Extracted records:

=== Section Start ===

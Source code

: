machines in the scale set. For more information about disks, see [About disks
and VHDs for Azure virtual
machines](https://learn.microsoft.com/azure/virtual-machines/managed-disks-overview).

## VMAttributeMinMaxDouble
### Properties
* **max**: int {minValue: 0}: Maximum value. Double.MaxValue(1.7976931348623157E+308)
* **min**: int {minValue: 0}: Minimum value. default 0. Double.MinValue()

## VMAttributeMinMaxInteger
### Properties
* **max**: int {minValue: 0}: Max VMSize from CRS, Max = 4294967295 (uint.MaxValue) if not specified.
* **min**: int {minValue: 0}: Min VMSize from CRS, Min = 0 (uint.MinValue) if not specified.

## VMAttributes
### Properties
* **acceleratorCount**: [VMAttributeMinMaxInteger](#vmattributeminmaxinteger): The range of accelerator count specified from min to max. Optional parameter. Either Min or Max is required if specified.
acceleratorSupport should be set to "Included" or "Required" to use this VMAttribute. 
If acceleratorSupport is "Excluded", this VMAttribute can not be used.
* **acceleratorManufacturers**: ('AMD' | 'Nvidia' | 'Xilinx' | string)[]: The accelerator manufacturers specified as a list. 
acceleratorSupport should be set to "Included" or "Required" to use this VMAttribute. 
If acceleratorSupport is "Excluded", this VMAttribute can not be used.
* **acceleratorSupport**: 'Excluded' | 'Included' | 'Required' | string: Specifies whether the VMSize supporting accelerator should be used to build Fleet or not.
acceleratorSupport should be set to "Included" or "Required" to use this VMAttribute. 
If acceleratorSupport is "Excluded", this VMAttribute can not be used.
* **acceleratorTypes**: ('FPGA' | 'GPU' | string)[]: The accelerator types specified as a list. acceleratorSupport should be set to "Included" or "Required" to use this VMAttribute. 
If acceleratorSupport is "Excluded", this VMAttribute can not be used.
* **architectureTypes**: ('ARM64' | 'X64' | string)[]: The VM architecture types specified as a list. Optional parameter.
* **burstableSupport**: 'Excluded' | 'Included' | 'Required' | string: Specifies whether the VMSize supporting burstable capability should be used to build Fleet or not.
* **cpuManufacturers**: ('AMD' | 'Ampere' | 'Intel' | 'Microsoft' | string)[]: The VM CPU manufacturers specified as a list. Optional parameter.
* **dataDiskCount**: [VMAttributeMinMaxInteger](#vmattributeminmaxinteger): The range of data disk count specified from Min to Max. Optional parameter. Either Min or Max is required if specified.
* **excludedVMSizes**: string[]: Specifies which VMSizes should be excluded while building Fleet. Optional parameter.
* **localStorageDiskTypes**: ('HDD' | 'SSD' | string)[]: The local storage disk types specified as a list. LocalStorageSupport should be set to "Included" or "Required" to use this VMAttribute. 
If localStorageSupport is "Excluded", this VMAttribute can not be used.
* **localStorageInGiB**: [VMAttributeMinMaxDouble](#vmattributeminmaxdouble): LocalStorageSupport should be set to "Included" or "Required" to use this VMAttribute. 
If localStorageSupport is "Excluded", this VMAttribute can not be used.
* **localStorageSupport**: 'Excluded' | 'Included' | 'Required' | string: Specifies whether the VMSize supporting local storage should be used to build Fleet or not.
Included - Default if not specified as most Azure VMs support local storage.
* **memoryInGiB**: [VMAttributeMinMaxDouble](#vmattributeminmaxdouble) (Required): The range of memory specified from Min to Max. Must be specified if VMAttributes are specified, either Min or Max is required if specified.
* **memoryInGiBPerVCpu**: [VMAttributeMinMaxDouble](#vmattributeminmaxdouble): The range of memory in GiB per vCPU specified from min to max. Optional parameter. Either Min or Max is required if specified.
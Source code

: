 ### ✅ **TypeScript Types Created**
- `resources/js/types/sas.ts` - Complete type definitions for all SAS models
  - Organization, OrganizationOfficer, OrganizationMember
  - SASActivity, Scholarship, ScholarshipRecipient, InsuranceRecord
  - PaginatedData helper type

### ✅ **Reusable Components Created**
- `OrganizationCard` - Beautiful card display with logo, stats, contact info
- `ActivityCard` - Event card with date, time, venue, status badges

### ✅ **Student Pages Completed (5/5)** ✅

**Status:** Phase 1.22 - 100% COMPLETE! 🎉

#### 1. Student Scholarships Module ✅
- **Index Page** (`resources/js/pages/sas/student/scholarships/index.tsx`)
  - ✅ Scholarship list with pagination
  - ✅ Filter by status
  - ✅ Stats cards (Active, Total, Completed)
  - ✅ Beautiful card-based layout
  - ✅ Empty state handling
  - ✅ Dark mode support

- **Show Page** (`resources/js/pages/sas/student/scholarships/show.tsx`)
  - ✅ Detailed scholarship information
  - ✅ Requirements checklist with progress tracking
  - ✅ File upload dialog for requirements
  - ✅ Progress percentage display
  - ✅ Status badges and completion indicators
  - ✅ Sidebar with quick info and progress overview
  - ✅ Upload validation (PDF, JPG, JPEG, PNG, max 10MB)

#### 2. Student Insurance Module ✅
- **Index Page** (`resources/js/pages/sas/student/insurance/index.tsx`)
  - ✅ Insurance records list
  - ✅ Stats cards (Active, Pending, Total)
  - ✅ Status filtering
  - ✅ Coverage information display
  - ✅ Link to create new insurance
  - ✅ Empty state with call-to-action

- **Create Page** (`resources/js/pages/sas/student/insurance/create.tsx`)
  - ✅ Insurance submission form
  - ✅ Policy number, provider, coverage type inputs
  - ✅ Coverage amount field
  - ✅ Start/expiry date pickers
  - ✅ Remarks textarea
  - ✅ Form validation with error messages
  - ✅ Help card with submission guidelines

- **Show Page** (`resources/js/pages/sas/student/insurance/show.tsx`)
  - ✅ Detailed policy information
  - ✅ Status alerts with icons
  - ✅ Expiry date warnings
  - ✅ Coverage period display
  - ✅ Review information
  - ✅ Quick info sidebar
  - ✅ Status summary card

=== Section End ===

> Exercise description: Nothing but the lines from the one with "- ✅ Form validation with error messages" through the final line of the data above should be output, exactly as written.

> Answer section:
  - ✅ Form validation with error messages
  - ✅ Help card with submission guidelines

- **Show Page** (`resources/js/pages/sas/student/insurance/show.tsx`)
  - ✅ Detailed policy information
  - ✅ Status alerts with icons
  - ✅ Expiry date warnings
  - ✅ Coverage period display
  - ✅ Review information
  - ✅ Quick info sidebar
  - ✅ Status summary card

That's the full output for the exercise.